I felt sorry for Rosetta because I knew she was suffering, and I said: “My blessed child, once this bad moment is past, everything will be all right, you’ll see it will. The war will come to an end, we shall have plenty of everything again, and you’ll get married and be with your husband, and then you’ll be happy.” Just at that moment, as though answering me back, came the sound of the air raid warning, that accursed noise which seemed to me to bring ill luck and made my heart sink every time I heard it. Then a rage came over me and I opened the window facing the courtyard and raised my fist toward the sky and shouted: “May you come to a bad end, and the people who sent you too, and the ones who asked you to come!”


“But, for us to be able to come home, which is it which ought to win – the Germans or the English?” I was put out by this question, because, as I have said, I never read the papers and, into the bargain, had never taken any interest in knowing how the war was going. “I don’t know what plans they’ve got,” I said; “all I know is that they’re bastards, the whole lot of them, both English and Germans, and that they make these wars without consulting unfortunate poeple like us…”

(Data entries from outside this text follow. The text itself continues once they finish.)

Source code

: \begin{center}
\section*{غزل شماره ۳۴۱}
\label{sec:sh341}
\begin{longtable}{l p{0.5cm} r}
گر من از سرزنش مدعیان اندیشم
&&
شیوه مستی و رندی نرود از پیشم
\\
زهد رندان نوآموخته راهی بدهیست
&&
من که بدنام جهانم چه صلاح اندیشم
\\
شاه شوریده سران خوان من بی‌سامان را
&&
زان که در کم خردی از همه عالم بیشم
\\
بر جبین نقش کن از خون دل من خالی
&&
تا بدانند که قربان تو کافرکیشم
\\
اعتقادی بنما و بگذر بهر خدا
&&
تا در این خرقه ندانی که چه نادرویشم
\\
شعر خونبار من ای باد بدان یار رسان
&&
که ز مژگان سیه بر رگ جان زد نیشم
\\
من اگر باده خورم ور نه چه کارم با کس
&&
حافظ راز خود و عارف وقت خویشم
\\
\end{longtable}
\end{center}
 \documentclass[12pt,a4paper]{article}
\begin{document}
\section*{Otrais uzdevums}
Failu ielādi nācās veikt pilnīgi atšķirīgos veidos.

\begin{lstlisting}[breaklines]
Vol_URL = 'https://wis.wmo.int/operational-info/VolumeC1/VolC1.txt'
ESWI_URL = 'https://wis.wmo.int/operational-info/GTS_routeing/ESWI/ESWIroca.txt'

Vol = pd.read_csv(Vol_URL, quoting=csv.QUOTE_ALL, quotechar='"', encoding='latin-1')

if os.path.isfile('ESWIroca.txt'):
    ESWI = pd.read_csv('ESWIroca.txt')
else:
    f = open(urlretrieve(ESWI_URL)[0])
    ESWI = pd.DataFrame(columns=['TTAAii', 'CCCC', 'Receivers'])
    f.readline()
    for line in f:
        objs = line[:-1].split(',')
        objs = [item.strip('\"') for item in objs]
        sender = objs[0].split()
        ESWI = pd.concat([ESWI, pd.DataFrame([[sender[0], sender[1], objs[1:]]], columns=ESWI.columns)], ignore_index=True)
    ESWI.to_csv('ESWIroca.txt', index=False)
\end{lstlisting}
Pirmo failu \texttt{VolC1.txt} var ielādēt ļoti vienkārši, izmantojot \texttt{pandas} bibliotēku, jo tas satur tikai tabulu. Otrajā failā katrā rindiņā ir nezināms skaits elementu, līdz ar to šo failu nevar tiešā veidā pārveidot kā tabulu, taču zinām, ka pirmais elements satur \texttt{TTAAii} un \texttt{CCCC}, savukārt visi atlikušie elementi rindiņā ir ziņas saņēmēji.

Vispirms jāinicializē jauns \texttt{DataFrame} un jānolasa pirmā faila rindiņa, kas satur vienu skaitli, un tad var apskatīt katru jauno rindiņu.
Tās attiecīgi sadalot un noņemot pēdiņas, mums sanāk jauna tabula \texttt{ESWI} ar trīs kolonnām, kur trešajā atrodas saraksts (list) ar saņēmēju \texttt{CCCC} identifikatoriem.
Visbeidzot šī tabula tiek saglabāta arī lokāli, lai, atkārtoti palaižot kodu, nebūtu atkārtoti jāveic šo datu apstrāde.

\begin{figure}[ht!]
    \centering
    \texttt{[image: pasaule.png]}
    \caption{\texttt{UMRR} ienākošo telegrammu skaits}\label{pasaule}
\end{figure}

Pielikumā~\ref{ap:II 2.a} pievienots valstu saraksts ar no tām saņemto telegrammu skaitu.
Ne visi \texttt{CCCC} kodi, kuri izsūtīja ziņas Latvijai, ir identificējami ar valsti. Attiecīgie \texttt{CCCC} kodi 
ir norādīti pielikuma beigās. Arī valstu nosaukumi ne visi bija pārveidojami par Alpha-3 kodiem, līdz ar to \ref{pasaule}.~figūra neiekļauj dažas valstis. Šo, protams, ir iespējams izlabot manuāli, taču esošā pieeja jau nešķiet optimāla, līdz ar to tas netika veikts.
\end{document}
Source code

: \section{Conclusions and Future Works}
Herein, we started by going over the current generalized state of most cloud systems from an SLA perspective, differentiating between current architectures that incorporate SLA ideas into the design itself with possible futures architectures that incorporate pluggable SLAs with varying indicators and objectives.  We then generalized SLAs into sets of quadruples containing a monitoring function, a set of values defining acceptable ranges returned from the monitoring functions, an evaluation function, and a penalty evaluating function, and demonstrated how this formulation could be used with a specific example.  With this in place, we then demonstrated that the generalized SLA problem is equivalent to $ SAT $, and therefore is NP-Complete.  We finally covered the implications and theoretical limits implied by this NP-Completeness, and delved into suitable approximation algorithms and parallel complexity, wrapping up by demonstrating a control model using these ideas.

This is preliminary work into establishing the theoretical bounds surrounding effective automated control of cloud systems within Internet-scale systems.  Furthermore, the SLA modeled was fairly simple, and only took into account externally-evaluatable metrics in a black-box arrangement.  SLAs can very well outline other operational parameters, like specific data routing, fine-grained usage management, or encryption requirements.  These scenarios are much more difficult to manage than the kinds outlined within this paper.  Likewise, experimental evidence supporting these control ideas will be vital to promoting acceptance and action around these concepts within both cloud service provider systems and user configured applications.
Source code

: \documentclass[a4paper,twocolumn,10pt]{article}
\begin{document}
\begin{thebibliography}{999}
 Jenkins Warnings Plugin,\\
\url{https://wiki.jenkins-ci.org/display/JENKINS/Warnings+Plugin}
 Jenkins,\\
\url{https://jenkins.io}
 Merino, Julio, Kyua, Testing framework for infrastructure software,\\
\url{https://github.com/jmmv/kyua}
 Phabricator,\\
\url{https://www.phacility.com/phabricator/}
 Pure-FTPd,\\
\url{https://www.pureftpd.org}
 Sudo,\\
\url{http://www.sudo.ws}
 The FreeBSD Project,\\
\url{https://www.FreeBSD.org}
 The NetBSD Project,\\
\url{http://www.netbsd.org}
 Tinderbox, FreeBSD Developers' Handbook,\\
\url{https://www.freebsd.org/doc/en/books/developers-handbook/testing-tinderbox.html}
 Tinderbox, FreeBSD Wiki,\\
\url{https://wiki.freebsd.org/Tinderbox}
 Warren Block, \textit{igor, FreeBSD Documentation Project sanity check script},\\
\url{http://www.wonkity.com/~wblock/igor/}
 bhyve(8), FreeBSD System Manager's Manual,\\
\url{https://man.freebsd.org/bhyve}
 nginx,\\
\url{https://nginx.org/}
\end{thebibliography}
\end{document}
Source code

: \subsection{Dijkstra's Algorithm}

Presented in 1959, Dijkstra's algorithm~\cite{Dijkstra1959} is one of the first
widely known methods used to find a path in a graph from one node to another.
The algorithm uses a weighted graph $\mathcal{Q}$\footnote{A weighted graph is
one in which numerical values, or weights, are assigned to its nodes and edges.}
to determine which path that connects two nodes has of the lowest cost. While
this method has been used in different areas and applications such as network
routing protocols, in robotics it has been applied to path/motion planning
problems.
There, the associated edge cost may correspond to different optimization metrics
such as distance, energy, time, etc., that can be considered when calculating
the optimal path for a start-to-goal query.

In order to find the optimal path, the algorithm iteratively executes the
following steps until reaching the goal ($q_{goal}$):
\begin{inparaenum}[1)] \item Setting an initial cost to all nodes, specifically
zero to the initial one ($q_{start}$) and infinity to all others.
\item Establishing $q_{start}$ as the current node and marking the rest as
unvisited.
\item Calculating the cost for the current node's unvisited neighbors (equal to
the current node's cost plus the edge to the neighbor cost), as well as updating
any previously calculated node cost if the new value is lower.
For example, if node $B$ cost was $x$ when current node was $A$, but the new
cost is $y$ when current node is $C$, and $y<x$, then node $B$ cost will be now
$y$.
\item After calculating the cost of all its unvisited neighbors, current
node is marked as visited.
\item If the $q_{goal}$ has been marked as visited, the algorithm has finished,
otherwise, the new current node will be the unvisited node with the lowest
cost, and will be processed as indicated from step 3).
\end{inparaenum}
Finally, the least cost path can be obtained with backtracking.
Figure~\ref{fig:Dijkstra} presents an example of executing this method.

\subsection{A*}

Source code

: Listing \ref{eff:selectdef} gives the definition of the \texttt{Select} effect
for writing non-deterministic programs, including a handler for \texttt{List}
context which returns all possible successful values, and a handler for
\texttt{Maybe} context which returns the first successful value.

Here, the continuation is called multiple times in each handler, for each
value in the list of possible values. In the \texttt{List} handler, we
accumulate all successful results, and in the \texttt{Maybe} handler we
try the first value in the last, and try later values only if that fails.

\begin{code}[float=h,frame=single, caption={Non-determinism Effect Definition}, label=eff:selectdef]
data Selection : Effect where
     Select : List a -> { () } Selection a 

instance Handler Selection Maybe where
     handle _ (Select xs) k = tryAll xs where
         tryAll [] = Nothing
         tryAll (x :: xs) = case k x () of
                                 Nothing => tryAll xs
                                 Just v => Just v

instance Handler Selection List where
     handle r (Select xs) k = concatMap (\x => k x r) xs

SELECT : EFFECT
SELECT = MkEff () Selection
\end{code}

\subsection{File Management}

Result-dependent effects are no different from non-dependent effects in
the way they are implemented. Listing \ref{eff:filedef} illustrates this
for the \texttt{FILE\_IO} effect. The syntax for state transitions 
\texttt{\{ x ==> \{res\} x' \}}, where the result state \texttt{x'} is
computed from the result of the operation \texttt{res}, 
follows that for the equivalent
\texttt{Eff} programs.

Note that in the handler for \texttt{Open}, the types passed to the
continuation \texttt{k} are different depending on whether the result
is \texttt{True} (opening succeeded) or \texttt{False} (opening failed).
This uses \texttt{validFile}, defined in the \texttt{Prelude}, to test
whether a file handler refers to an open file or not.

All the streets were empty, and the grey air at the far end of each of them looked like steam from the washing when the clothes are very dirty. On the ground the early morning dampness made the paving stones shine so that they were like iron. There were only dogs to be seen: I saw five or six of them, ugly, starved-looking and dirty, sniffing at corners of houses and then pissing against walls from which hung torn colored posters inciting people to war.